*** Block opens ***
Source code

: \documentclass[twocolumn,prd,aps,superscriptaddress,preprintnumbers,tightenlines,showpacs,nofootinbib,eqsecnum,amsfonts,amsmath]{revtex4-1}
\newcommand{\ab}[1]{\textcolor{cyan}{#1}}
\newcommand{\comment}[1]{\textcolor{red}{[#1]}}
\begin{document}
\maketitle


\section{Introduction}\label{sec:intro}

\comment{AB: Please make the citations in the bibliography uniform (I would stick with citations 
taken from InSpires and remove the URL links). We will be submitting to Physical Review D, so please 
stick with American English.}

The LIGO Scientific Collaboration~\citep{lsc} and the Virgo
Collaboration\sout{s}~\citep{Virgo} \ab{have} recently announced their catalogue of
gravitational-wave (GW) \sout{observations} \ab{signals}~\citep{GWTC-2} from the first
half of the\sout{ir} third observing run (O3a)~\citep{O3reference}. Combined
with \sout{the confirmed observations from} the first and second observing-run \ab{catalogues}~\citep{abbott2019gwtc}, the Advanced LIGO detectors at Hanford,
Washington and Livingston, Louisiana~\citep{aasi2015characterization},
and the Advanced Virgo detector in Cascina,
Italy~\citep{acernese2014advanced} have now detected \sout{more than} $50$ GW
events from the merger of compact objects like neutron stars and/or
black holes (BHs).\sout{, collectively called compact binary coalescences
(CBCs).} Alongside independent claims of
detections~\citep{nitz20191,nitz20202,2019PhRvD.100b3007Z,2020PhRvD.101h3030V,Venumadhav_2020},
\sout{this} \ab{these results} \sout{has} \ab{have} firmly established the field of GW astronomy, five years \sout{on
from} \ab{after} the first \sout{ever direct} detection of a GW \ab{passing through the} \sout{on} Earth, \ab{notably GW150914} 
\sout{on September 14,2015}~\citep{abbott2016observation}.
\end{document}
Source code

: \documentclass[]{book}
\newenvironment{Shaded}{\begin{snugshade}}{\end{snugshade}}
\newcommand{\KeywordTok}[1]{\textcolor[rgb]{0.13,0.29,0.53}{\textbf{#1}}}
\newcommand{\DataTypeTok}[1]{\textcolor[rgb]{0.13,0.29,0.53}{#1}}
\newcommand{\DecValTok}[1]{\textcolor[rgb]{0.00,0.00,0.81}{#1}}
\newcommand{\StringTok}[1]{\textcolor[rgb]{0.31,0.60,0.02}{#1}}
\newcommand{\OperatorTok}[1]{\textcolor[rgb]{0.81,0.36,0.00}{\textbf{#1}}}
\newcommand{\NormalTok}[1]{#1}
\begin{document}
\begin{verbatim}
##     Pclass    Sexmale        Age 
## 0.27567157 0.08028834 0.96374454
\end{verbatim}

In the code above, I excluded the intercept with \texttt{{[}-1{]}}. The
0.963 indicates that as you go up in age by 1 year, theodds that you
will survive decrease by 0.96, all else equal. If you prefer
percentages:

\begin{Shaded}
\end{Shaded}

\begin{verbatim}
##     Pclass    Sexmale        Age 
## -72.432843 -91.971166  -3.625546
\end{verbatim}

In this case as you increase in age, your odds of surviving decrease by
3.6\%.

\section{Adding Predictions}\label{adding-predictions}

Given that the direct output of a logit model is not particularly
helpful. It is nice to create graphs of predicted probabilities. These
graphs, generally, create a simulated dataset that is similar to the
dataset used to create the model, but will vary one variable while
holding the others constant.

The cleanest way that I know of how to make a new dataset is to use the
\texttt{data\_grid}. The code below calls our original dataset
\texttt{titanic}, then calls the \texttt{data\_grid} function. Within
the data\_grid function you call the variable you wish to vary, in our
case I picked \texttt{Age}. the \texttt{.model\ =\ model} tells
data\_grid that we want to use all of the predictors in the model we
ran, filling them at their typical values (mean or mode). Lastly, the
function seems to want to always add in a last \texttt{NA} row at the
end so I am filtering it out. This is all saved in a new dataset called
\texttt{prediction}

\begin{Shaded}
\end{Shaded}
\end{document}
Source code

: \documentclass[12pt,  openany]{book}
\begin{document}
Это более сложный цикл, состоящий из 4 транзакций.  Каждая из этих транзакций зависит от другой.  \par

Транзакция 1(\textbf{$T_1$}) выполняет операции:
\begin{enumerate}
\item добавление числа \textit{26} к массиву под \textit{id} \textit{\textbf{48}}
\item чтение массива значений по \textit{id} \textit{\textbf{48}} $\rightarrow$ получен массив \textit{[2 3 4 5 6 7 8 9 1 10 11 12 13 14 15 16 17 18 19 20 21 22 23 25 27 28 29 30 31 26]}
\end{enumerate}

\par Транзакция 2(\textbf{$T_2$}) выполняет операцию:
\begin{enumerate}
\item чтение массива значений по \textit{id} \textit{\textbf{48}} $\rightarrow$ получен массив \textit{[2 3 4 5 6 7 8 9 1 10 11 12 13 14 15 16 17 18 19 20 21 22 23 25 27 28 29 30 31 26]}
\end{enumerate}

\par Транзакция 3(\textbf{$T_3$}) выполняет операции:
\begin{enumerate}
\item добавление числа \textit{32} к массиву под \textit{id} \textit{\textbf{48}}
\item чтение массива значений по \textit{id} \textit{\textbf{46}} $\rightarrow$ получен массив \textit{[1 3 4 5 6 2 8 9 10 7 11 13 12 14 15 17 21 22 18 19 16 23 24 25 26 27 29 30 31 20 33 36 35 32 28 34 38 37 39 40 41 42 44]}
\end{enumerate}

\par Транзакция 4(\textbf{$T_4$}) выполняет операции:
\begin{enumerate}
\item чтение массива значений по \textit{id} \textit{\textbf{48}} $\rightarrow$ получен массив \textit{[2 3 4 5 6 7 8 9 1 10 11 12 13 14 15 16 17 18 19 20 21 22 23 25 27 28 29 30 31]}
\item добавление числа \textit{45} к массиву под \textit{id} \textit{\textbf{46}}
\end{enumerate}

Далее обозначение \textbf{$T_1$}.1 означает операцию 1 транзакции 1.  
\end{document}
*** Block closes ***
§ To do: Reproduce the data exactly. Keep every line intact.

§ Written answer:
Source code

: \documentclass[twocolumn,prd,aps,superscriptaddress,preprintnumbers,tightenlines,showpacs,nofootinbib,eqsecnum,amsfonts,amsmath]{revtex4-1}
\newcommand{\ab}[1]{\textcolor{cyan}{#1}}
\newcommand{\comment}[1]{\textcolor{red}{[#1]}}
\begin{document}
\maketitle


\section{Introduction}\label{sec:intro}

\comment{AB: Please make the citations in the bibliography uniform (I would stick with citations 
taken from InSpires and remove the URL links). We will be submitting to Physical Review D, so please 
stick with American English.}

The LIGO Scientific Collaboration~\citep{lsc} and the Virgo
Collaboration\sout{s}~\citep{Virgo} \ab{have} recently announced their catalogue of
gravitational-wave (GW) \sout{observations} \ab{signals}~\citep{GWTC-2} from the first
half of the\sout{ir} third observing run (O3a)~\citep{O3reference}. Combined
with \sout{the confirmed observations from} the first and second observing-run \ab{catalogues}~\citep{abbott2019gwtc}, the Advanced LIGO detectors at Hanford,
Washington and Livingston, Louisiana~\citep{aasi2015characterization},
and the Advanced Virgo detector in Cascina,
Italy~\citep{acernese2014advanced} have now detected \sout{more than} $50$ GW
events from the merger of compact objects like neutron stars and/or
black holes (BHs).\sout{, collectively called compact binary coalescences
(CBCs).} Alongside independent claims of
detections~\citep{nitz20191,nitz20202,2019PhRvD.100b3007Z,2020PhRvD.101h3030V,Venumadhav_2020},
\sout{this} \ab{these results} \sout{has} \ab{have} firmly established the field of GW astronomy, five years \sout{on
from} \ab{after} the first \sout{ever direct} detection of a GW \ab{passing through the} \sout{on} Earth, \ab{notably GW150914} 
\sout{on September 14,2015}~\citep{abbott2016observation}.
\end{document}
Source code

: \documentclass[]{book}
\newenvironment{Shaded}{\begin{snugshade}}{\end{snugshade}}
\newcommand{\KeywordTok}[1]{\textcolor[rgb]{0.13,0.29,0.53}{\textbf{#1}}}
\newcommand{\DataTypeTok}[1]{\textcolor[rgb]{0.13,0.29,0.53}{#1}}
\newcommand{\DecValTok}[1]{\textcolor[rgb]{0.00,0.00,0.81}{#1}}
\newcommand{\StringTok}[1]{\textcolor[rgb]{0.31,0.60,0.02}{#1}}
\newcommand{\OperatorTok}[1]{\textcolor[rgb]{0.81,0.36,0.00}{\textbf{#1}}}
\newcommand{\NormalTok}[1]{#1}
\begin{document}
\begin{verbatim}
##     Pclass    Sexmale        Age 
## 0.27567157 0.08028834 0.96374454
\end{verbatim}

In the code above, I excluded the intercept with \texttt{{[}-1{]}}. The
0.963 indicates that as you go up in age by 1 year, theodds that you
will survive decrease by 0.96, all else equal. If you prefer
percentages:

\begin{Shaded}
\end{Shaded}

\begin{verbatim}
##     Pclass    Sexmale        Age 
## -72.432843 -91.971166  -3.625546
\end{verbatim}

In this case as you increase in age, your odds of surviving decrease by
3.6\%.

\section{Adding Predictions}\label{adding-predictions}

Given that the direct output of a logit model is not particularly
helpful. It is nice to create graphs of predicted probabilities. These
graphs, generally, create a simulated dataset that is similar to the
dataset used to create the model, but will vary one variable while
holding the others constant.

The cleanest way that I know of how to make a new dataset is to use the
\texttt{data\_grid}. The code below calls our original dataset
\texttt{titanic}, then calls the \texttt{data\_grid} function. Within
the data\_grid function you call the variable you wish to vary, in our
case I picked \texttt{Age}. the \texttt{.model\ =\ model} tells
data\_grid that we want to use all of the predictors in the model we
ran, filling them at their typical values (mean or mode). Lastly, the
function seems to want to always add in a last \texttt{NA} row at the
end so I am filtering it out. This is all saved in a new dataset called
\texttt{prediction}

\begin{Shaded}
\end{Shaded}
\end{document}
Source code

: \documentclass[12pt,  openany]{book}
\begin{document}
Это более сложный цикл, состоящий из 4 транзакций.  Каждая из этих транзакций зависит от другой.  \par

Транзакция 1(\textbf{$T_1$}) выполняет операции:
\begin{enumerate}
\item добавление числа \textit{26} к массиву под \textit{id} \textit{\textbf{48}}
\item чтение массива значений по \textit{id} \textit{\textbf{48}} $\rightarrow$ получен массив \textit{[2 3 4 5 6 7 8 9 1 10 11 12 13 14 15 16 17 18 19 20 21 22 23 25 27 28 29 30 31 26]}
\end{enumerate}

\par Транзакция 2(\textbf{$T_2$}) выполняет операцию:
\begin{enumerate}
\item чтение массива значений по \textit{id} \textit{\textbf{48}} $\rightarrow$ получен массив \textit{[2 3 4 5 6 7 8 9 1 10 11 12 13 14 15 16 17 18 19 20 21 22 23 25 27 28 29 30 31 26]}
\end{enumerate}

\par Транзакция 3(\textbf{$T_3$}) выполняет операции:
\begin{enumerate}
\item добавление числа \textit{32} к массиву под \textit{id} \textit{\textbf{48}}
\item чтение массива значений по \textit{id} \textit{\textbf{46}} $\rightarrow$ получен массив \textit{[1 3 4 5 6 2 8 9 10 7 11 13 12 14 15 17 21 22 18 19 16 23 24 25 26 27 29 30 31 20 33 36 35 32 28 34 38 37 39 40 41 42 44]}
\end{enumerate}

\par Транзакция 4(\textbf{$T_4$}) выполняет операции:
\begin{enumerate}
\item чтение массива значений по \textit{id} \textit{\textbf{48}} $\rightarrow$ получен массив \textit{[2 3 4 5 6 7 8 9 1 10 11 12 13 14 15 16 17 18 19 20 21 22 23 25 27 28 29 30 31]}
\item добавление числа \textit{45} к массиву под \textit{id} \textit{\textbf{46}}
\end{enumerate}

Далее обозначение \textbf{$T_1$}.1 означает операцию 1 транзакции 1.  
\end{document}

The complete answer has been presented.